Em 1993, a empresa fez uma autodenúncia ao Ministério Público, motivada pela auditoria ambiental contratada pela Cyanamid (hoje pertencente à Basf), a quem venderia a unidade de agrotóxicos. No documento, afirmava ter apenas um problema dentro dos limites da área da fábrica com solventes orgânicos, que seria resolvido com uma barreira hidráulica. "Eles não mencionaram a contaminação nas chácaras por drins ou os aterros ilegais", aponta Karen.

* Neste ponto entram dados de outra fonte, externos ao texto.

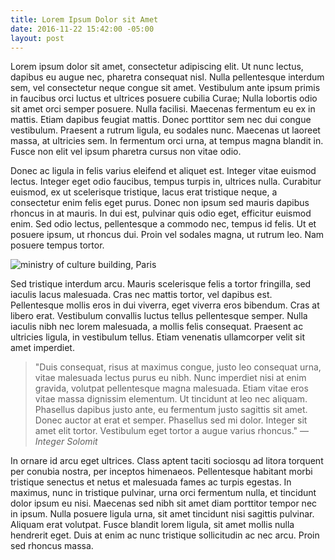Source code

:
 ```yaml
---
title: Lorem Ipsum Dolor sit Amet
date: 2016-11-22 15:42:00 -05:00
layout: post
---
```


Lorem ipsum dolor sit amet, consectetur adipiscing elit. Ut nunc lectus, dapibus eu augue nec, pharetra consequat nisl. Nulla pellentesque interdum sem, vel consectetur neque congue sit amet. Vestibulum ante ipsum primis in faucibus orci luctus et ultrices posuere cubilia Curae; Nulla lobortis odio sit amet orci semper posuere. Nulla facilisi. Maecenas fermentum eu ex in mattis. Etiam dapibus feugiat mattis. Donec porttitor sem nec dui congue vestibulum. Praesent a rutrum ligula, eu sodales nunc. Maecenas ut laoreet massa, at ultricies sem. In fermentum orci urna, at tempus magna blandit in. Fusce non elit vel ipsum pharetra cursus non vitae odio.

<!--more-->

Donec ac ligula in felis varius eleifend et aliquet est. Integer vitae euismod lectus. Integer eget odio faucibus, tempus turpis in, ultrices nulla. Curabitur euismod, ex ut scelerisque tristique, lacus erat tristique neque, a consectetur enim felis eget purus. Donec non ipsum sed mauris dapibus rhoncus in at mauris. In dui est, pulvinar quis odio eget, efficitur euismod enim. Sed odio lectus, pellentesque a commodo nec, tempus id felis. Ut et posuere ipsum, ut rhoncus dui. Proin vel sodales magna, ut rutrum leo. Nam posuere tempus tortor.

![ministry of culture building, Paris](/uploads/culture.jpg)

Sed tristique interdum arcu. Mauris scelerisque felis a tortor fringilla, sed iaculis lacus malesuada. Cras nec mattis tortor, vel dapibus est. Pellentesque mollis eros in dui viverra, eget viverra eros bibendum. Cras at libero erat. Vestibulum convallis luctus tellus pellentesque semper. Nulla iaculis nibh nec lorem malesuada, a mollis felis consequat. Praesent ac ultricies ligula, in vestibulum tellus. Etiam venenatis ullamcorper velit sit amet imperdiet.

> "Duis consequat, risus at maximus congue, justo leo consequat urna, vitae malesuada lectus purus eu nibh. Nunc imperdiet nisi at enim gravida, volutpat pellentesque magna malesuada. Etiam vitae eros vitae massa dignissim elementum. Ut tincidunt at leo nec aliquam. Phasellus dapibus justo ante, eu fermentum justo sagittis sit amet. Donec auctor at erat et semper. Phasellus sed mi dolor. Integer sit amet elit tortor. Vestibulum eget tortor a augue varius rhoncus." —_Integer Solomit_

In ornare id arcu eget ultrices. Class aptent taciti sociosqu ad litora torquent per conubia nostra, per inceptos himenaeos. Pellentesque habitant morbi tristique senectus et netus et malesuada fames ac turpis egestas. In maximus, nunc in tristique pulvinar, urna orci fermentum nulla, et tincidunt dolor ipsum eu nisi. Maecenas sed nibh sit amet diam porttitor tempor nec in ipsum. Nulla posuere ligula urna, sit amet tincidunt nisi sagittis pulvinar. Aliquam erat volutpat. Fusce blandit lorem ligula, sit amet mollis nulla hendrerit eget. Duis at enim ac nunc tristique sollicitudin ac nec arcu. Proin sed rhoncus massa.
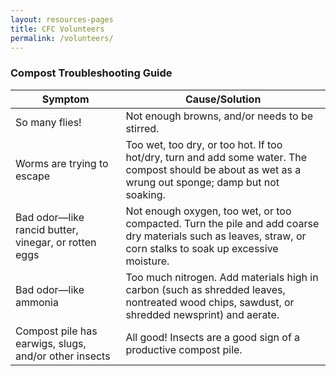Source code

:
 ```yaml
---
layout: resources-pages
title: CFC Volunteers
permalink: /volunteers/
---
```


### Compost Troubleshooting Guide

<table class="table">
	<colgroup>
    	<col style="width:35%">
    	<col style="width:65%">
  	</colgroup>
  <thead>
    <tr>
      <th>Symptom</th>
      <th>Cause/Solution</th>
    </tr>
  </thead>
  <tbody>
    <tr>
      <td>So many flies!</td>
      <td>Not enough browns, and/or needs to be stirred.</td>
    </tr>
    <tr>
      <td>Worms are trying to escape</td>
      <td>Too wet, too dry, or too hot. If too hot/dry, turn and add some water. The compost should be about as wet as a wrung out sponge; damp but not soaking.</td>
    </tr>
    <tr>
      <td>Bad odor—like rancid butter, vinegar, or rotten eggs</td>
      <td>Not enough oxygen, too wet, or too compacted. Turn the pile and add coarse dry materials such as leaves, straw, or corn stalks to soak up excessive moisture.</td>
    </tr>
    <tr>
      <td>Bad odor—like ammonia</td>
      <td>Too much nitrogen. Add materials high in carbon (such as shredded leaves, nontreated wood chips, sawdust, or shredded newsprint) and aerate.</td>
    </tr>
    <tr>
      <td>Compost pile has earwigs, slugs, and/or other insects</td>
      <td>All good! Insects are a good sign of a productive compost pile.</td>
    </tr>
  </tbody>
</table>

A empresa segue afirmando ter agido dentro das normas desde que abriu a fábrica de Paulínia, até a sua venda. A produção de agrotóxicos contendo drins foi suspensa em 1985, conforme determinação do Ministério da Agricultura. A companhia, que fornece água às chácaras e compra sua produção agrícola, tende a minimizar os riscos para a saúde e ambientais. Nessa linha, em depoimento à Comissão de Defesa do Meio Ambiente da Assembléia Legislativa, em abril, a vice-presidente de Assuntos Químicos para a América do Sul, Maria Lúcia Pinheiro, chegou a afirmar: "A contaminação é pequena, segundo projeções matemáticas; se os moradores não consumirem nem a água nem os produtos da terra, podem continuar lá sem riscos." Em junho, após realizar exames de sangue em 132 moradores, a empresa negou a existência de contaminação por drins. Conforme divulgado pela assessoria do deputado federal Luciano Zica (PT-SP), a conclusão foi contestada pela médica da Prefeitura de Paulínia, Cláudia Guerreiro, e pelo toxicologista da Unesp, Igor Vassilieff. Segundo eles, os testes não são suficientes para identificar a presença de organoclorados, que, no caso de exposição ambiental, concentram-se nos tecidos.

Para apurar o caso, o deputado Rodolfo Costa (PSDB), autor do requerimento para a audiência pública realizada na Assembléia, solicitou a abertura de uma CPI. Porém, para que a comissão entre em funcionamento é preciso um acordo de lideranças partidárias, que não conta com a adesão de PTB e PFL.